- Nazirpur Location in West Bengal, India
- Coordinates: 23°52′06″N 88°32′19″E﻿ / ﻿23.8684°N 88.5386°E
- Country: India
- State: West Bengal
- District: Nadia

Population (2011)
- • Total: 3,807

Languages
- • Official: Bengali, English
- Time zone: UTC+5:30 (IST)
- PIN: 741165
- Telephone code: 91 3471
- ISO 3166 code: IN-WB
- Sex ratio: 966 females/1000 males
- Lok Sabha constituency: Krishnanagar
- Vidhan Sabha constituency: Tehatta
- Website: www.nadia.gov.in

= Nazirpur =

Nazirpur (নাজিরপুর) is a Census Town in the Tehatta I CD block in the Tehatta subdivision of the Nadia district in the State of West Bengal, India. It is situated beside the Bangladesh India Border.

==Geography==

===Location===
Nazirpur is located at .

===Area overview===
Nadia district is mostly alluvial plains lying to the east of Hooghly River, locally known as Bhagirathi. The alluvial plains are cut across by such distributaries as Jalangi, Churni and Ichhamati. With these rivers getting silted up, floods are a recurring feature. The Tehatta subdivision, presented in the map alongside, is topographically part of the Nadia Plain North.
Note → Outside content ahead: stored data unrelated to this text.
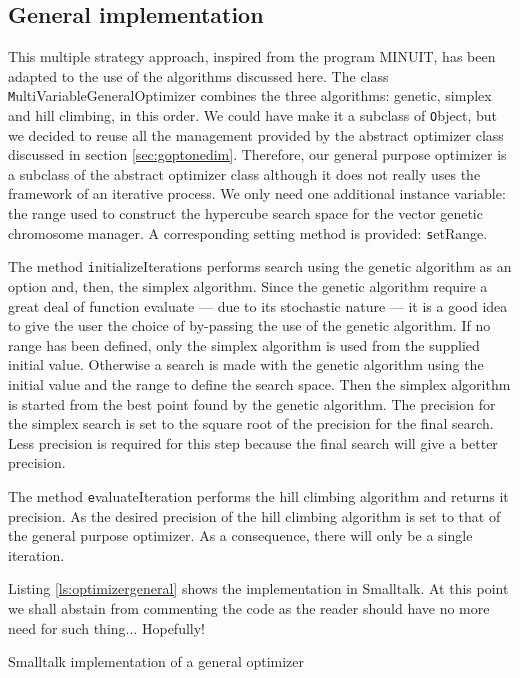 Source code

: \subsection{General implementation}
This multiple strategy approach, inspired from the program MINUIT,
has been adapted to the use of the algorithms discussed here. The
class {\texttt MultiVariableGeneralOptimizer} combines the three
algorithms: genetic, simplex and hill climbing, in this order. We
could have make it a subclass of {\texttt Object}, but we decided to
reuse all the management provided by the abstract optimizer class
discussed in section \ref{sec:goptonedim}. Therefore, our general
purpose optimizer is a subclass of the abstract optimizer class
although it does not really uses the framework of an iterative
process. We only need one additional instance variable: the range
used to construct the hypercube search space for the vector
genetic chromosome manager. A corresponding setting method is
provided: {\texttt setRange}.

The method {\texttt initializeIterations} performs search using the
genetic algorithm as an option and, then, the simplex algorithm.
Since the genetic algorithm require a great deal of function
evaluate --- due to its stochastic nature --- it is a good idea to
give the user the choice of by-passing the use of the genetic
algorithm. If no range has been defined, only the simplex
algorithm is used from the supplied initial value. Otherwise a
search is made with the genetic algorithm using the initial value
and the range to define the search space. Then the simplex
algorithm is started from the best point found by the genetic
algorithm. The precision for the simplex search is set to the
square root of the precision for the final search. Less precision
is required for this step because the final search will give a
better precision.

The method {\texttt evaluateIteration} performs the hill climbing
algorithm and returns it precision. As the desired precision of
the hill climbing algorithm is set to that of the general purpose
optimizer. As a consequence, there will only be a single
iteration.

Listing \ref{ls:optimizergeneral} shows the implementation in
Smalltalk. At this point we shall abstain from
commenting the code as the reader should have no more need for
such thing$\ldots$ Hopefully!

\begin{listing} Smalltalk
implementation of a general optimizer \label{ls:optimizergeneral}

\end{listing}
The Jalangi River forms the district/ subdivision border in the north-western part and then flows through the subdivision. The other important rivers are Mathabhanga and Bhairab. The eastern portion forms the boundary with Bangladesh. The subdivision is overwhelmingly rural. 97.15% of the population lives in the rural areas and 2.85% lives in the urban areas.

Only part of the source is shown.